Ideas of motivation and inspiration can often get tied up together. If we’re feeling stuck, or stifled, or just don’t know what to do next, we often chalk it up to a lack of motivation.
Are you lacking in motivation? Do you need to recharge your batteries? How about a little nudge in the right direction? We’ve got some titles that will help you to rethink and restructure your work, get over the hurdles of uncertainty, and inspire you into action.
So Good They Can’t Ignore You by Cal Newport
Are you getting stuck because you’re not sure where to start? Have you been told that a dream job is just around the corner if you start doing what you love? This isn’t always the case, and can encourage people to hop from one trial passion to the next without any sense of direction. Cal Newport captures this phenomenon and urges you, his reader, to stop following your dreams and start thinking about what you’re really, really good at. His alternate path to success may be hard to hear, but it’s also super motivating and a great reminder that, chances are, you’ve already gotten started.
Back-up Recommendation: Born for This: How to Find the Work You Were Meant to Do by Chris Guillebeau, for those who need help to find one job or career that feels just right.
Life Among the Savages by Shirley Jackson
An author who made an impact in her time but whose star has not truly risen until recent years, Shirley Jackson is a fascinating figure who was published at the age of 32. She grew up with an emotionally abusive mother, had a long and difficult relationship with the author Stanley Edgar Hyman, and had many personal demons to deal with to boot. Despite these hurdles, she emerges as one of the best thriller writers of the century – and she even wrote this hilarious memoir of family life to give us an even deeper insight into her personality.

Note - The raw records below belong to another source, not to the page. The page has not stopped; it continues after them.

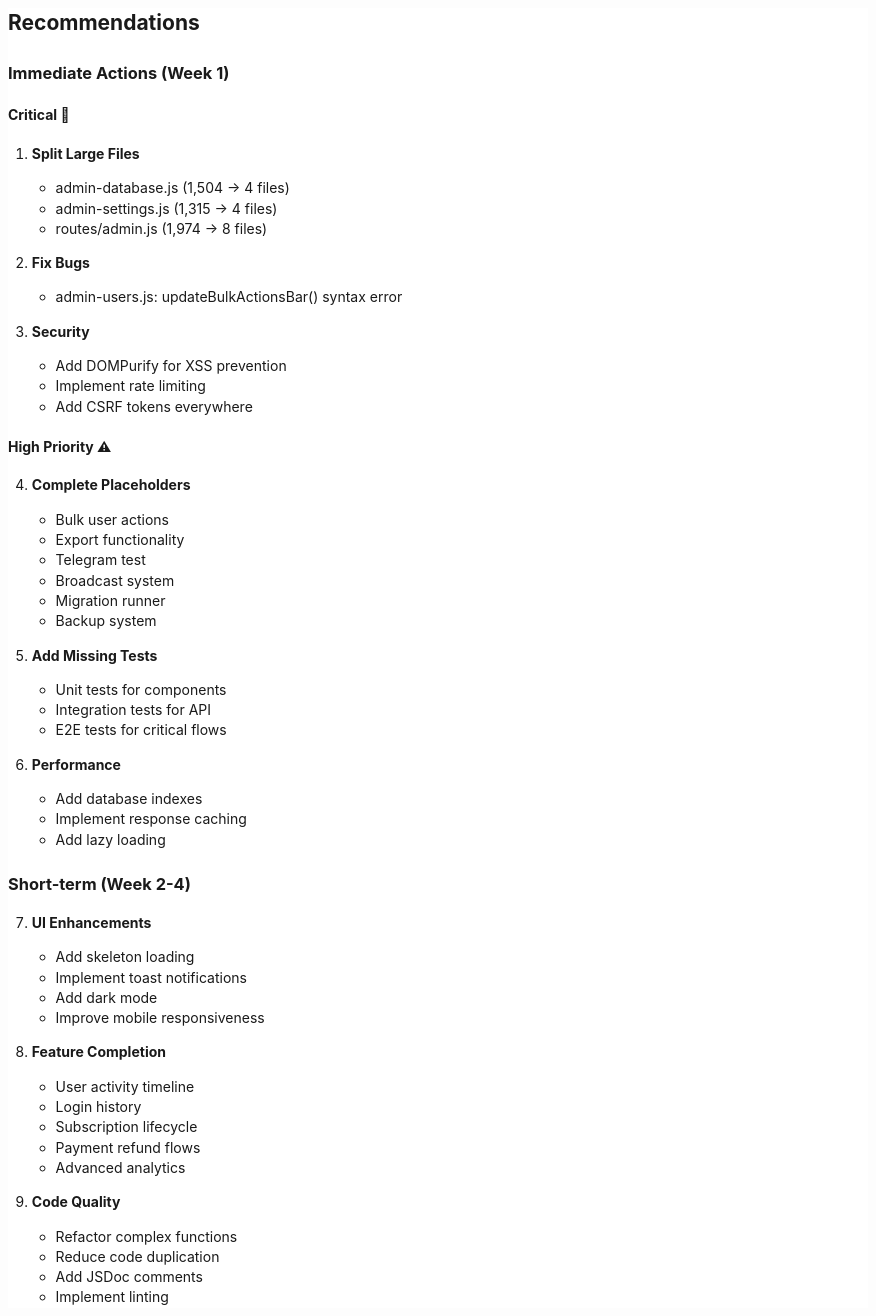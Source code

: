 ## Recommendations

### Immediate Actions (Week 1)

#### Critical 🔴
1. **Split Large Files**
   - admin-database.js (1,504 → 4 files)
   - admin-settings.js (1,315 → 4 files)
   - routes/admin.js (1,974 → 8 files)

2. **Fix Bugs**
   - admin-users.js: updateBulkActionsBar() syntax error

3. **Security**
   - Add DOMPurify for XSS prevention
   - Implement rate limiting
   - Add CSRF tokens everywhere

#### High Priority ⚠️
4. **Complete Placeholders**
   - Bulk user actions
   - Export functionality
   - Telegram test
   - Broadcast system
   - Migration runner
   - Backup system

5. **Add Missing Tests**
   - Unit tests for components
   - Integration tests for API
   - E2E tests for critical flows

6. **Performance**
   - Add database indexes
   - Implement response caching
   - Add lazy loading

### Short-term (Week 2-4)

7. **UI Enhancements**
   - Add skeleton loading
   - Implement toast notifications
   - Add dark mode
   - Improve mobile responsiveness

8. **Feature Completion**
   - User activity timeline
   - Login history
   - Subscription lifecycle
   - Payment refund flows
   - Advanced analytics

9. **Code Quality**
   - Refactor complex functions
   - Reduce code duplication
   - Add JSDoc comments
   - Implement linting
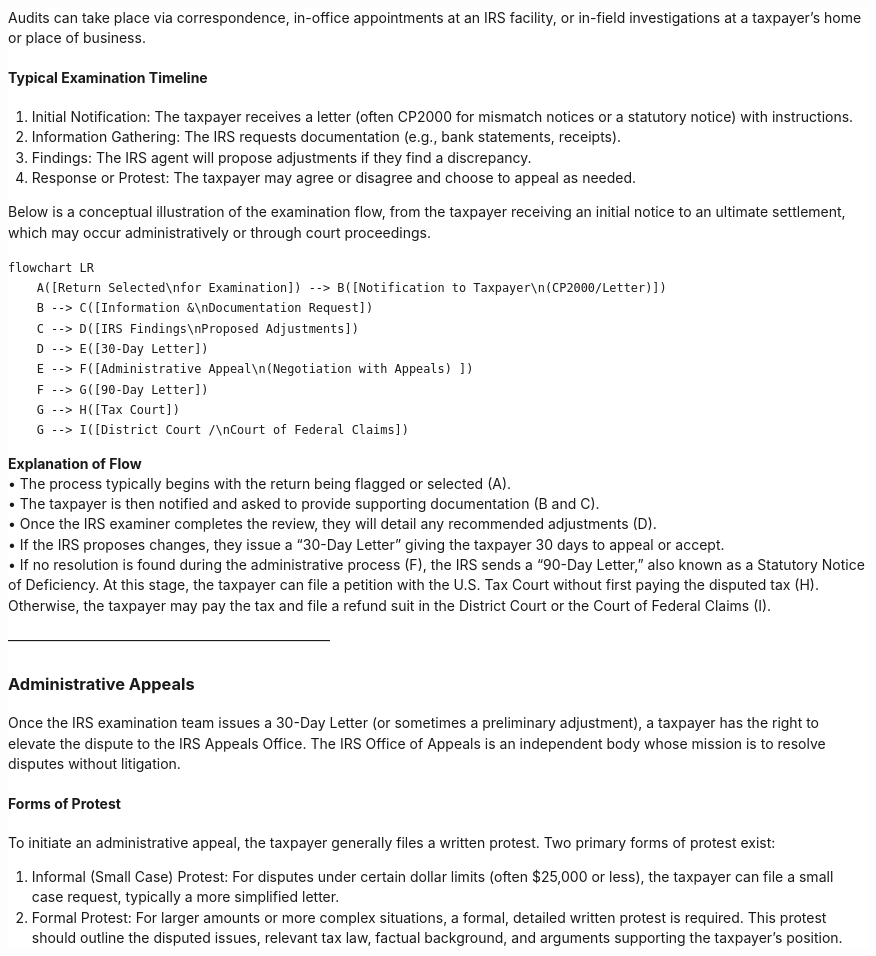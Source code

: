Audits can take place via correspondence, in-office appointments at an IRS facility, or in-field investigations at a taxpayer’s home or place of business.  

#### Typical Examination Timeline

1. Initial Notification: The taxpayer receives a letter (often CP2000 for mismatch notices or a statutory notice) with instructions.  
2. Information Gathering: The IRS requests documentation (e.g., bank statements, receipts).  
3. Findings: The IRS agent will propose adjustments if they find a discrepancy.  
4. Response or Protest: The taxpayer may agree or disagree and choose to appeal as needed.  

Below is a conceptual illustration of the examination flow, from the taxpayer receiving an initial notice to an ultimate settlement, which may occur administratively or through court proceedings.

```mermaid
flowchart LR
    A([Return Selected\nfor Examination]) --> B([Notification to Taxpayer\n(CP2000/Letter)])
    B --> C([Information &\nDocumentation Request])
    C --> D([IRS Findings\nProposed Adjustments])
    D --> E([30-Day Letter])
    E --> F([Administrative Appeal\n(Negotiation with Appeals) ])
    F --> G([90-Day Letter])
    G --> H([Tax Court])
    G --> I([District Court /\nCourt of Federal Claims])
```

**Explanation of Flow**  
• The process typically begins with the return being flagged or selected (A).  
• The taxpayer is then notified and asked to provide supporting documentation (B and C).  
• Once the IRS examiner completes the review, they will detail any recommended adjustments (D).  
• If the IRS proposes changes, they issue a “30-Day Letter” giving the taxpayer 30 days to appeal or accept.  
• If no resolution is found during the administrative process (F), the IRS sends a “90-Day Letter,” also known as a Statutory Notice of Deficiency. At this stage, the taxpayer can file a petition with the U.S. Tax Court without first paying the disputed tax (H). Otherwise, the taxpayer may pay the tax and file a refund suit in the District Court or the Court of Federal Claims (I).  

––––––––––––––––––––––––––––––––––––––––––––––  

### Administrative Appeals

Once the IRS examination team issues a 30-Day Letter (or sometimes a preliminary adjustment), a taxpayer has the right to elevate the dispute to the IRS Appeals Office. The IRS Office of Appeals is an independent body whose mission is to resolve disputes without litigation.  

#### Forms of Protest

To initiate an administrative appeal, the taxpayer generally files a written protest. Two primary forms of protest exist:

1. Informal (Small Case) Protest: For disputes under certain dollar limits (often $25,000 or less), the taxpayer can file a small case request, typically a more simplified letter.  
2. Formal Protest: For larger amounts or more complex situations, a formal, detailed written protest is required. This protest should outline the disputed issues, relevant tax law, factual background, and arguments supporting the taxpayer’s position.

It’s wryly funny, witty, entertaining, and a great reminder that all creatives have personal lives to work through, too.
Back-up Recommendation: Laura Ingalls Wilder’s The Little House series was similarly inspired by the author’s real life, and the first volume was published when Wilder was 64 years old. Sometimes a lot of life has to happen to us to inspire our best works.
Art and Fear: Observations On the Perils (and Rewards) of Artmaking by David Bayles and Ted Orland
This book is a prescient reminder that art and fear go hand in hand. Penned by a pair of working artists, this is a book by artists for artists crating what they call “ordinary art”. It’s a grounded take on art and its makers. It grapples with daily problems of making art in the real world, the daily barriers the crop up and the reasons why art sometimes doesn’t get made. This realistic and thought-provoking read will help you through common obstacles and remind you that no artist is an island.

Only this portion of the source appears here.